Second World War bombing raids were so intense they changed the edge of the Earth’s atmosphere, a new study has found.
The violent bombing campaigns had vast and dramatic impacts on the ground below the planes. But they also rose as much as 1,000km up into the sky, changing the very limits of our atmosphere.
The shockwaves produced by the huge bombs weakened the electrified upper atmosphere, known as the ionosphere, the new research from the European Geosciences Union claims.
The findings could help shed light on the mysterious ways that natural events like lightning, volcanic eruptions and earthquakes change the same parts of the atmosphere. The ionosphere is important for modern technologies such as radio communications, GPS systems, radio telescopes and some early warning radar – but the precise way it changes over time is unknown.
“The images of neighbourhoods across Europe reduced to rubble due to wartime air raids are a lasting reminder of the destruction that can be caused by manmade explosions. But the impact of these bombs way up in the Earth’s atmosphere has never been realised until now,” said Chris Scott, professor of space and atmospheric physics.
“It is astonishing to see how the ripples caused by manmade explosions can affect the edge of space. Each raid released the energy of at least 300 lightning strikes. The sheer power involved has allowed us to quantify how events on the Earth’s surface can also affect the ionosphere.”
To conduct the work, researchers looked at contemporary records taken at the Radio Research Centre in Slough. They sent up radio pulses into the sky that allowed them to measure the height and concentration of ionisation in the upper atmosphere.
They found that the electron concentration dropped around the time of large allied bombing raids. The shockwaves from those bombs are thought to have heated the upper ionosphere and caused the loss of ionisation.
That tallies with reports of the strange and dramatic effects that the bombing raids could have on those around them, said experts.

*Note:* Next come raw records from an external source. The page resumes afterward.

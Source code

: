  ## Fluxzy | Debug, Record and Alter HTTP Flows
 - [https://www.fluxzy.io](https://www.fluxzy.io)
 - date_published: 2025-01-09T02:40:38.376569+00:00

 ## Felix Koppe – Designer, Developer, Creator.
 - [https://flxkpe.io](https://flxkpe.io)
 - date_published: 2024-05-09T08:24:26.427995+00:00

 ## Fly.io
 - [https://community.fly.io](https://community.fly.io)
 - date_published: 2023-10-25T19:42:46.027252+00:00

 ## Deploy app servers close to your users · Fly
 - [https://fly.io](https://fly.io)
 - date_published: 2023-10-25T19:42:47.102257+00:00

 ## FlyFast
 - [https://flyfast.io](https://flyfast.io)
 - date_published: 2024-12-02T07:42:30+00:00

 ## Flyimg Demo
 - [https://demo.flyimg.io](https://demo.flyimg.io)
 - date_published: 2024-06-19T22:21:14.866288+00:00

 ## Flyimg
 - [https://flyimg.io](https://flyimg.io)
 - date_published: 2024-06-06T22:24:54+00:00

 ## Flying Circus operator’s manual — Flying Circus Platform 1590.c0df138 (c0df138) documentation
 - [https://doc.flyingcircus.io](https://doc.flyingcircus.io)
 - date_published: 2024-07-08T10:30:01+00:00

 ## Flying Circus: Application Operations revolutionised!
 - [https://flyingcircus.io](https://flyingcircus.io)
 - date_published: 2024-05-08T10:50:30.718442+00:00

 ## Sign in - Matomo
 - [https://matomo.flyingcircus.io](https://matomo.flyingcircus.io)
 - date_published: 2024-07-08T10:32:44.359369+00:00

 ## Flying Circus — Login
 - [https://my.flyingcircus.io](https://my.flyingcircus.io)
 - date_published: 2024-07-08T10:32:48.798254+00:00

“Aircrew involved in the raids reported having their aircraft damaged by the bomb shockwaves, despite being above the recommended height,” said professor Patrick Major, University of Reading historian and a coauthor of the study.
“Residents under the bombs would routinely recall being thrown through the air by the pressure waves of air mines exploding, and window casements and doors would be blown off their hinges. There were even rumours that wrapping wet towels around the face might save those in shelters from having their lungs collapsed by blast waves, which would leave victims otherwise externally untouched.”
“The unprecedented power of these attacks has proved useful for scientists to gauge the impact such events can have hundreds of kilometres above the Earth, in addition to the devastation they caused on the ground.”